§ What this task involves:
Each word in the data below should be copied exactly; the images should not.

§ Dataset entries:
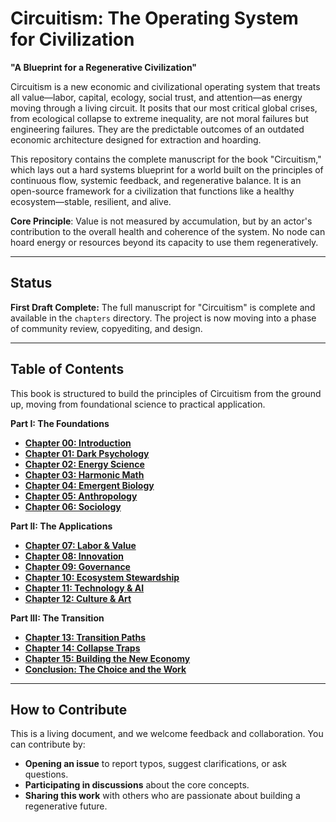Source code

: # Circuitism: The Operating System for Civilization

**"A Blueprint for a Regenerative Civilization"**

Circuitism is a new economic and civilizational operating system that treats all value—labor, capital, ecology, social trust, and attention—as energy moving through a living circuit. It posits that our most critical global crises, from ecological collapse to extreme inequality, are not moral failures but engineering failures. They are the predictable outcomes of an outdated economic architecture designed for extraction and hoarding.

This repository contains the complete manuscript for the book "Circuitism," which lays out a hard systems blueprint for a world built on the principles of continuous flow, systemic feedback, and regenerative balance. It is an open-source framework for a civilization that functions like a healthy ecosystem—stable, resilient, and alive.

**Core Principle**: Value is not measured by accumulation, but by an actor's contribution to the overall health and coherence of the system. No node can hoard energy or resources beyond its capacity to use them regeneratively.

---

## Status

**First Draft Complete:** The full manuscript for "Circuitism" is complete and available in the `chapters` directory. The project is now moving into a phase of community review, copyediting, and design.

---

## Table of Contents

This book is structured to build the principles of Circuitism from the ground up, moving from foundational science to practical application.

**Part I: The Foundations**
*   [**Chapter 00: Introduction**](./chapters/00_introduction.md)
*   [**Chapter 01: Dark Psychology**](./chapters/01_dark_psychology.md)
*   [**Chapter 02: Energy Science**](./chapters/02_energy_science.md)
*   [**Chapter 03: Harmonic Math**](./chapters/03_harmonic_math.md)
*   [**Chapter 04: Emergent Biology**](./chapters/04_emergent_biology.md)
*   [**Chapter 05: Anthropology**](./chapters/05_anthropology.md)
*   [**Chapter 06: Sociology**](./chapters/06_sociology.md)

**Part II: The Applications**
*   [**Chapter 07: Labor & Value**](./chapters/07_labor_value.md)
*   [**Chapter 08: Innovation**](./chapters/08_innovation.md)
*   [**Chapter 09: Governance**](./chapters/09_governance.md)
*   [**Chapter 10: Ecosystem Stewardship**](./chapters/10_ecosystem_stewardship.md)
*   [**Chapter 11: Technology & AI**](./chapters/11_technology.md)
*   [**Chapter 12: Culture & Art**](./chapters/12_culture_art.md)

**Part III: The Transition**
*   [**Chapter 13: Transition Paths**](./chapters/13_transition_paths.md)
*   [**Chapter 14: Collapse Traps**](./chapters/14_collapse_traps.md)
*   [**Chapter 15: Building the New Economy**](./chapters/15_building_new_economy.md)
*   [**Conclusion: The Choice and the Work**](./chapters/conclusion.md)

---

## How to Contribute

This is a living document, and we welcome feedback and collaboration. You can contribute by:
*   **Opening an issue** to report typos, suggest clarifications, or ask questions.
*   **Participating in discussions** about the core concepts.
*   **Sharing this work** with others who are passionate about building a regenerative future.
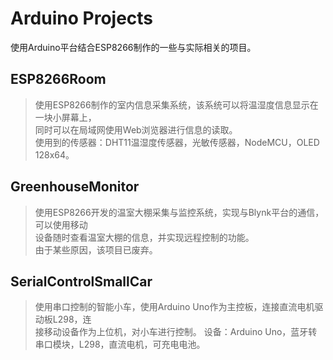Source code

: Arduino Projects
====
使用Arduino平台结合ESP8266制作的一些与实际相关的项目。<br>

ESP8266Room
-----
>使用ESP8266制作的室内信息采集系统，该系统可以将温湿度信息显示在一块小屏幕上，<br>
同时可以在局域网使用Web浏览器进行信息的读取。<br>
使用到的传感器：DHT11温湿度传感器，光敏传感器，NodeMCU，OLED 128x64。

GreenhouseMonitor
-----
>使用ESP8266开发的温室大棚采集与监控系统，实现与Blynk平台的通信，可以使用移动<br>
设备随时查看温室大棚的信息，并实现远程控制的功能。<br>
由于某些原因，该项目已废弃。

SerialControlSmallCar
-----
>使用串口控制的智能小车，使用Arduino Uno作为主控板，连接直流电机驱动板L298，连<br>
接移动设备作为上位机，对小车进行控制。
设备：Arduino Uno，蓝牙转串口模块，L298，直流电机，可充电电池。
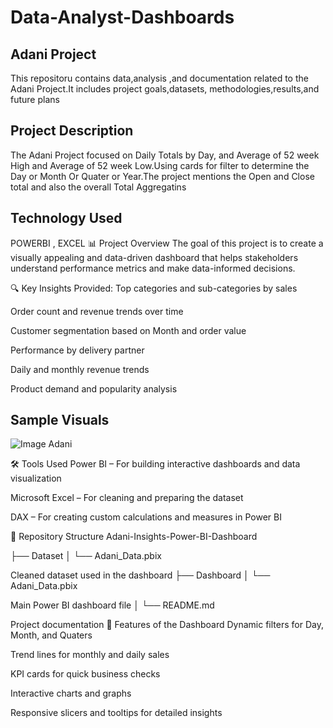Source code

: # Data-Analyst-Dashboards
## Adani Project 

This repositoru contains data,analysis ,and documentation related to the Adani Project.It includes project goals,datasets, methodologies,results,and future plans 

## Project Description 
 
The Adani Project focused on Daily Totals by Day, and Average of 52 week High and Average of 52 week Low.Using cards for filter to determine the Day or Month Or Quater or Year.The project mentions the Open and Close total and also the overall Total Aggregatins 

## Technology Used 
 
 POWERBI ,
 EXCEL
📊 Project Overview
The goal of this project is to create a visually appealing and data-driven dashboard that helps stakeholders understand performance metrics and make data-informed decisions.

🔍 Key Insights Provided:
Top categories and sub-categories by sales

Order count and revenue trends over time

Customer segmentation based on Month  and order value

Performance by delivery partner

Daily and monthly revenue trends

Product demand and popularity analysis
## Sample Visuals 
![Image Adani ](https://github.com/user-attachments/assets/7e4490da-4d11-47fe-a058-a2fa3fd7ee2b)


🛠️ Tools Used
Power BI – For building interactive dashboards and data visualization

Microsoft Excel – For cleaning and preparing the dataset

DAX – For creating custom calculations and measures in Power BI

📂 Repository Structure
Adani-Insights-Power-BI-Dashboard

├── Dataset │ └── Adani_Data.pbix

Cleaned dataset used in the dashboard
├── Dashboard │ └── Adani_Data.pbix

Main Power BI dashboard file
│ └── README.md

Project documentation
📌 Features of the Dashboard
Dynamic filters for Day, Month, and Quaters

Trend lines for monthly and daily sales

KPI cards for quick business checks

Interactive charts and graphs

Responsive slicers and tooltips for detailed insights
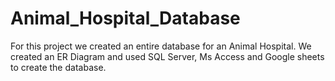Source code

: # Animal_Hospital_Database
For this project we created an entire database for an Animal Hospital. We created an ER Diagram and used SQL Server, Ms Access and Google sheets to create the database.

§ Your response:
Source code

: # Circuitism: The Operating System for Civilization

**"A Blueprint for a Regenerative Civilization"**

Circuitism is a new economic and civilizational operating system that treats all value—labor, capital, ecology, social trust, and attention—as energy moving through a living circuit. It posits that our most critical global crises, from ecological collapse to extreme inequality, are not moral failures but engineering failures. They are the predictable outcomes of an outdated economic architecture designed for extraction and hoarding.

This repository contains the complete manuscript for the book "Circuitism," which lays out a hard systems blueprint for a world built on the principles of continuous flow, systemic feedback, and regenerative balance. It is an open-source framework for a civilization that functions like a healthy ecosystem—stable, resilient, and alive.

**Core Principle**: Value is not measured by accumulation, but by an actor's contribution to the overall health and coherence of the system. No node can hoard energy or resources beyond its capacity to use them regeneratively.

---

## Status

**First Draft Complete:** The full manuscript for "Circuitism" is complete and available in the `chapters` directory. The project is now moving into a phase of community review, copyediting, and design.

---

## Table of Contents

This book is structured to build the principles of Circuitism from the ground up, moving from foundational science to practical application.

**Part I: The Foundations**
*   [**Chapter 00: Introduction**](./chapters/00_introduction.md)
*   [**Chapter 01: Dark Psychology**](./chapters/01_dark_psychology.md)
*   [**Chapter 02: Energy Science**](./chapters/02_energy_science.md)
*   [**Chapter 03: Harmonic Math**](./chapters/03_harmonic_math.md)
*   [**Chapter 04: Emergent Biology**](./chapters/04_emergent_biology.md)
*   [**Chapter 05: Anthropology**](./chapters/05_anthropology.md)
*   [**Chapter 06: Sociology**](./chapters/06_sociology.md)

**Part II: The Applications**
*   [**Chapter 07: Labor & Value**](./chapters/07_labor_value.md)
*   [**Chapter 08: Innovation**](./chapters/08_innovation.md)
*   [**Chapter 09: Governance**](./chapters/09_governance.md)
*   [**Chapter 10: Ecosystem Stewardship**](./chapters/10_ecosystem_stewardship.md)
*   [**Chapter 11: Technology & AI**](./chapters/11_technology.md)
*   [**Chapter 12: Culture & Art**](./chapters/12_culture_art.md)

**Part III: The Transition**
*   [**Chapter 13: Transition Paths**](./chapters/13_transition_paths.md)
*   [**Chapter 14: Collapse Traps**](./chapters/14_collapse_traps.md)
*   [**Chapter 15: Building the New Economy**](./chapters/15_building_new_economy.md)
*   [**Conclusion: The Choice and the Work**](./chapters/conclusion.md)

---

## How to Contribute

This is a living document, and we welcome feedback and collaboration. You can contribute by:
*   **Opening an issue** to report typos, suggest clarifications, or ask questions.
*   **Participating in discussions** about the core concepts.
*   **Sharing this work** with others who are passionate about building a regenerative future.
Source code

: Arduino Projects
====
使用Arduino平台结合ESP8266制作的一些与实际相关的项目。<br>

ESP8266Room
-----
>使用ESP8266制作的室内信息采集系统，该系统可以将温湿度信息显示在一块小屏幕上，<br>
同时可以在局域网使用Web浏览器进行信息的读取。<br>
使用到的传感器：DHT11温湿度传感器，光敏传感器，NodeMCU，OLED 128x64。

GreenhouseMonitor
-----
>使用ESP8266开发的温室大棚采集与监控系统，实现与Blynk平台的通信，可以使用移动<br>
设备随时查看温室大棚的信息，并实现远程控制的功能。<br>
由于某些原因，该项目已废弃。

SerialControlSmallCar
-----
>使用串口控制的智能小车，使用Arduino Uno作为主控板，连接直流电机驱动板L298，连<br>
接移动设备作为上位机，对小车进行控制。
设备：Arduino Uno，蓝牙转串口模块，L298，直流电机，可充电电池。
Source code

: # Data-Analyst-Dashboards
## Adani Project 

This repositoru contains data,analysis ,and documentation related to the Adani Project.It includes project goals,datasets, methodologies,results,and future plans 

## Project Description 
 
The Adani Project focused on Daily Totals by Day, and Average of 52 week High and Average of 52 week Low.Using cards for filter to determine the Day or Month Or Quater or Year.The project mentions the Open and Close total and also the overall Total Aggregatins 

## Technology Used 
 
 POWERBI ,
 EXCEL
📊 Project Overview
The goal of this project is to create a visually appealing and data-driven dashboard that helps stakeholders understand performance metrics and make data-informed decisions.

🔍 Key Insights Provided:
Top categories and sub-categories by sales

Order count and revenue trends over time

Customer segmentation based on Month  and order value

Performance by delivery partner

Daily and monthly revenue trends

Product demand and popularity analysis
## Sample Visuals 
![Image Adani ](https://github.com/user-attachments/assets/7e4490da-4d11-47fe-a058-a2fa3fd7ee2b)


🛠️ Tools Used
Power BI – For building interactive dashboards and data visualization

Microsoft Excel – For cleaning and preparing the dataset

DAX – For creating custom calculations and measures in Power BI

📂 Repository Structure
Adani-Insights-Power-BI-Dashboard

├── Dataset │ └── Adani_Data.pbix

Cleaned dataset used in the dashboard
├── Dashboard │ └── Adani_Data.pbix

Main Power BI dashboard file
│ └── README.md

Project documentation
📌 Features of the Dashboard
Dynamic filters for Day, Month, and Quaters

Trend lines for monthly and daily sales

KPI cards for quick business checks

Interactive charts and graphs

Responsive slicers and tooltips for detailed insights
Source code

: # Animal_Hospital_Database
For this project we created an entire database for an Animal Hospital. We created an ER Diagram and used SQL Server, Ms Access and Google sheets to create the database.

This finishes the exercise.